Il y a quelques jours, j’ai reçu un courrier de la Caisse de prévoyance de l’Etat genevois. On me sommait de prouver que j’étais toujours de ce monde. Comment me présenterais-je à ces guichets, moi qui suis mort un 7 juillet du siècle dernier?
J’avais un petit problème d’alcoolisme, une dépendance légère aux antidépresseurs, et une tumeur pas si maligne dans le gosier, mais je n’ai rien vu venir.
Assis dans mon vieux Chesterfield je regardais l’Inspecteur Derrick à la télé, et de battre mon coeur s’est arrêté. Je n’ai pas fait exprès. Je suis mort sans préméditation. Et la Caisse de prévoyance de l’Etat Genevois voudrait me retirer mes droits à la retraite ?
Est-ce de ma faute, vraiment, si le service cancérologie de l’hosto ne s’est pas alerté de ne plus me voir venir ?
La compagnie d’électricité non plus, ne s’est pas inquiétée. Après six mois d’impayés, courant coupé. La procédure, quoi. C’est tout.
Mon loyer, je le payais par virement depuis trente ans. Rubis sur l’ongle, automatique. C’est simple, mon propriétaire n’a jamais rien à eu à me rapprocher. Pas la moindre anicroche en trois décénnies, pas même un dégât des eaux. Alors bien sûr, il ne pouvait pas imaginer. Mais les voisins ! Ils auraient quand même pu sentir.

Pour tout dire (au point où j’en suis…), ils ont senti. Mais c’était plus simple de mettre ça sur le dos d’un rat crevé, supposée crevure qui aurait traîné dans une bouche d’aération. Ni une ni deux, dératiseur et désinsectisation. Là-dessus, aspersion de parfum pour couvrir les odeurs résiduelles.
Pendant 8 jours, ils se sont fait croire que le problème était résolu.
Jusqu’à ce que je recommence à me manifester. Je le répète, ce n’était pas intentionnel. Quant aux voisins, pas envie de s’emmerder. Bouche-toi le nez, c’est les vacances. La vie continue !
Et maintenant cette lettre. On me précise que je dois répondre avant le 31 juillet. C’est la canicule, et on demande aux morts et aux retraités de se présenter aux guichets étatiques. ET d’envoyer d’abord tout un tas de paperasse certifiée ! Enquêtes de vie, ça s’appelle, une routine pour la Caisse.
Il s’agit bien entendu de s’assurer qu’aucune prestation indue n’est délivrée, ce qui léserait l’ensemble des assurés.
Bonnes pratiques, quoi. Deux jeunes personnes se sont paraît-il déjà présentées pour annoncer qu’elles avaient omis de déclarer le décès de leurs grands-parents.

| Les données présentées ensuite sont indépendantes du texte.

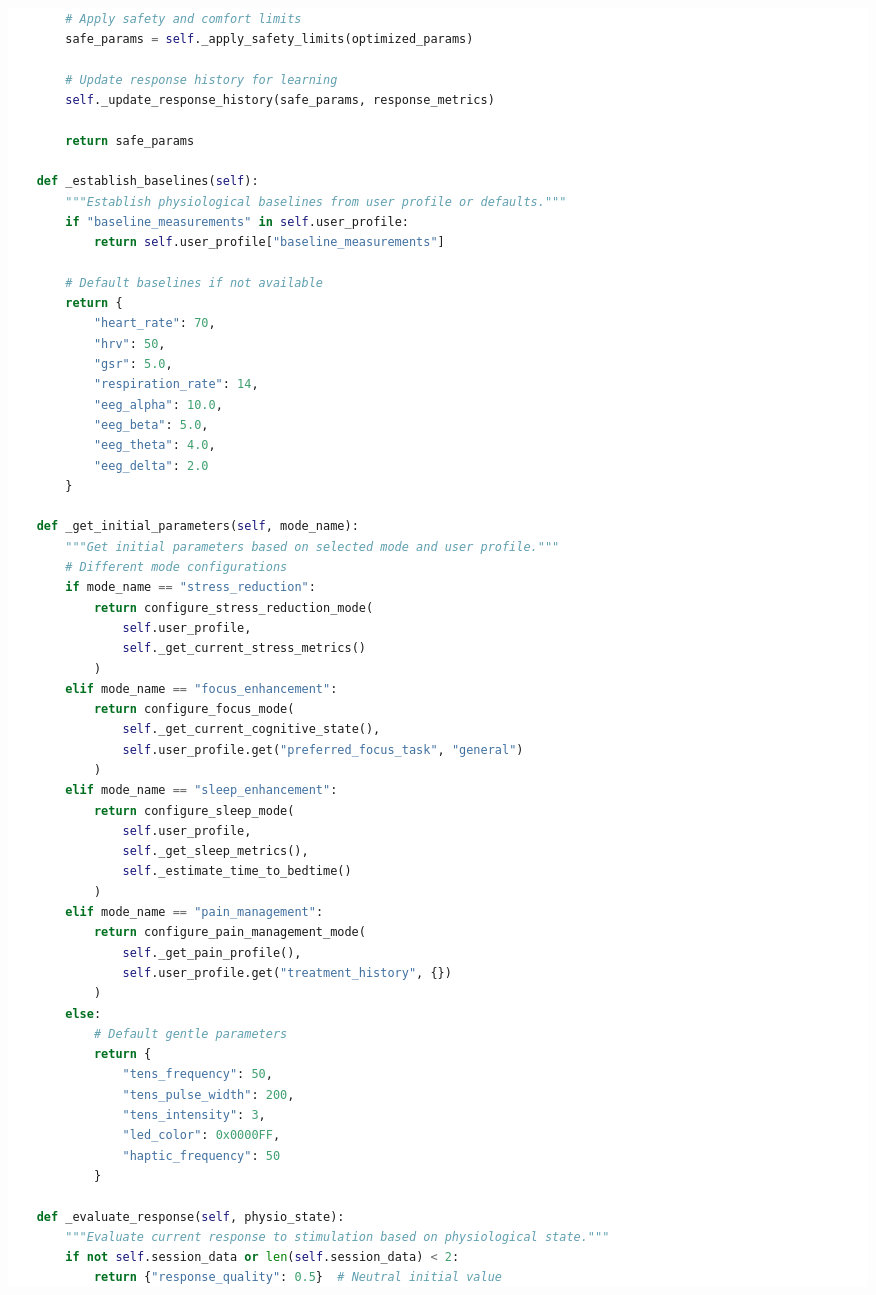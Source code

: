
```python
        # Apply safety and comfort limits
        safe_params = self._apply_safety_limits(optimized_params)
        
        # Update response history for learning
        self._update_response_history(safe_params, response_metrics)
        
        return safe_params
    
    def _establish_baselines(self):
        """Establish physiological baselines from user profile or defaults."""
        if "baseline_measurements" in self.user_profile:
            return self.user_profile["baseline_measurements"]
        
        # Default baselines if not available
        return {
            "heart_rate": 70,
            "hrv": 50,
            "gsr": 5.0,
            "respiration_rate": 14,
            "eeg_alpha": 10.0,
            "eeg_beta": 5.0,
            "eeg_theta": 4.0,
            "eeg_delta": 2.0
        }
    
    def _get_initial_parameters(self, mode_name):
        """Get initial parameters based on selected mode and user profile."""
        # Different mode configurations
        if mode_name == "stress_reduction":
            return configure_stress_reduction_mode(
                self.user_profile,
                self._get_current_stress_metrics()
            )
        elif mode_name == "focus_enhancement":
            return configure_focus_mode(
                self._get_current_cognitive_state(),
                self.user_profile.get("preferred_focus_task", "general")
            )
        elif mode_name == "sleep_enhancement":
            return configure_sleep_mode(
                self.user_profile,
                self._get_sleep_metrics(),
                self._estimate_time_to_bedtime()
            )
        elif mode_name == "pain_management":
            return configure_pain_management_mode(
                self._get_pain_profile(),
                self.user_profile.get("treatment_history", {})
            )
        else:
            # Default gentle parameters
            return {
                "tens_frequency": 50,
                "tens_pulse_width": 200,
                "tens_intensity": 3,
                "led_color": 0x0000FF,
                "haptic_frequency": 50
            }
    
    def _evaluate_response(self, physio_state):
        """Evaluate current response to stimulation based on physiological state."""
        if not self.session_data or len(self.session_data) < 2:
            return {"response_quality": 0.5}  # Neutral initial value
```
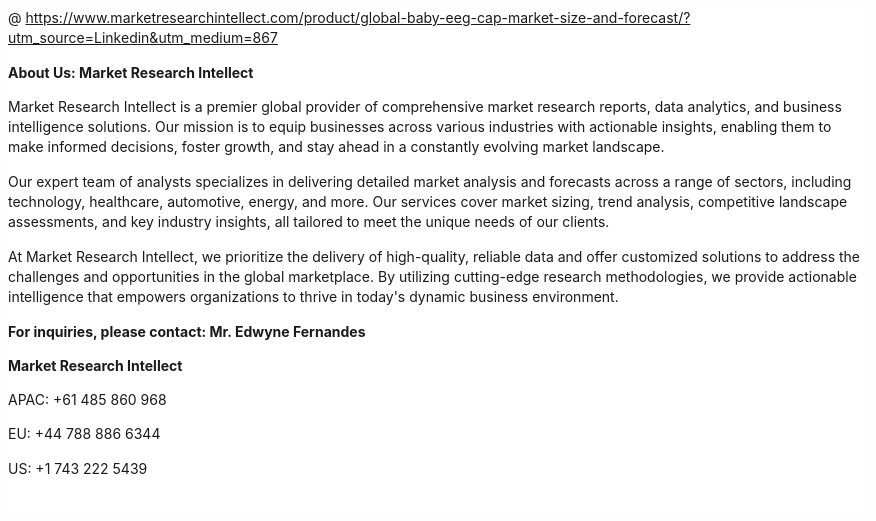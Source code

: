 @</strong>&nbsp;<a href="https://www.marketresearchintellect.com/product/global-baby-eeg-cap-market-size-and-forecast/?utm_source=Linkedin&utm_medium=867">https://www.marketresearchintellect.com/product/global-baby-eeg-cap-market-size-and-forecast/?utm_source=Linkedin&utm_medium=867</a></span></p><p><strong>About Us: Market Research Intellect</strong></p><p>Market Research Intellect is a premier global provider of comprehensive market research reports, data analytics, and business intelligence solutions. Our mission is to equip businesses across various industries with actionable insights, enabling them to make informed decisions, foster growth, and stay ahead in a constantly evolving market landscape.</p><p>Our expert team of analysts specializes in delivering detailed market analysis and forecasts across a range of sectors, including technology, healthcare, automotive, energy, and more. Our services cover market sizing, trend analysis, competitive landscape assessments, and key industry insights, all tailored to meet the unique needs of our clients.</p><p>At Market Research Intellect, we prioritize the delivery of high-quality, reliable data and offer customized solutions to address the challenges and opportunities in the global marketplace. By utilizing cutting-edge research methodologies, we provide actionable intelligence that empowers organizations to thrive in today's dynamic business environment.</p><p><strong>For inquiries, please contact: Mr. Edwyne Fernandes</strong></p><p><strong>Market Research Intellect</strong></p><p>APAC: +61 485 860 968</p><p>EU: +44 788 886 6344</p><p>US: +1 743 222 5439</p></div><div class="article-main__content" data-test-id="publishing-text-block">&nbsp;</div>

De la famille, j’en ai. De mon vivant, on ne se voyait pas souvent. Mon ex ne supportait plus mon haleine, ma fille avait honte de mon logement social. Huit ans qu’ils n’ont plus pris de mes nouvelles. Trois que je n’en ai plus donné.
Et on voudrait me retirer ma pension de vieillesse ?
Après les vacances, voici un article plein de gaieté. On ne peut que le recommander…enfin presque. JNVSTP
Ce narrateur exagère ! Il ose se plaindre ! Alors qu’il a la chance (peut-être) d’être libéré ! Nous, pendant ce temps-là, on vit (sûrement) ! Zut alors !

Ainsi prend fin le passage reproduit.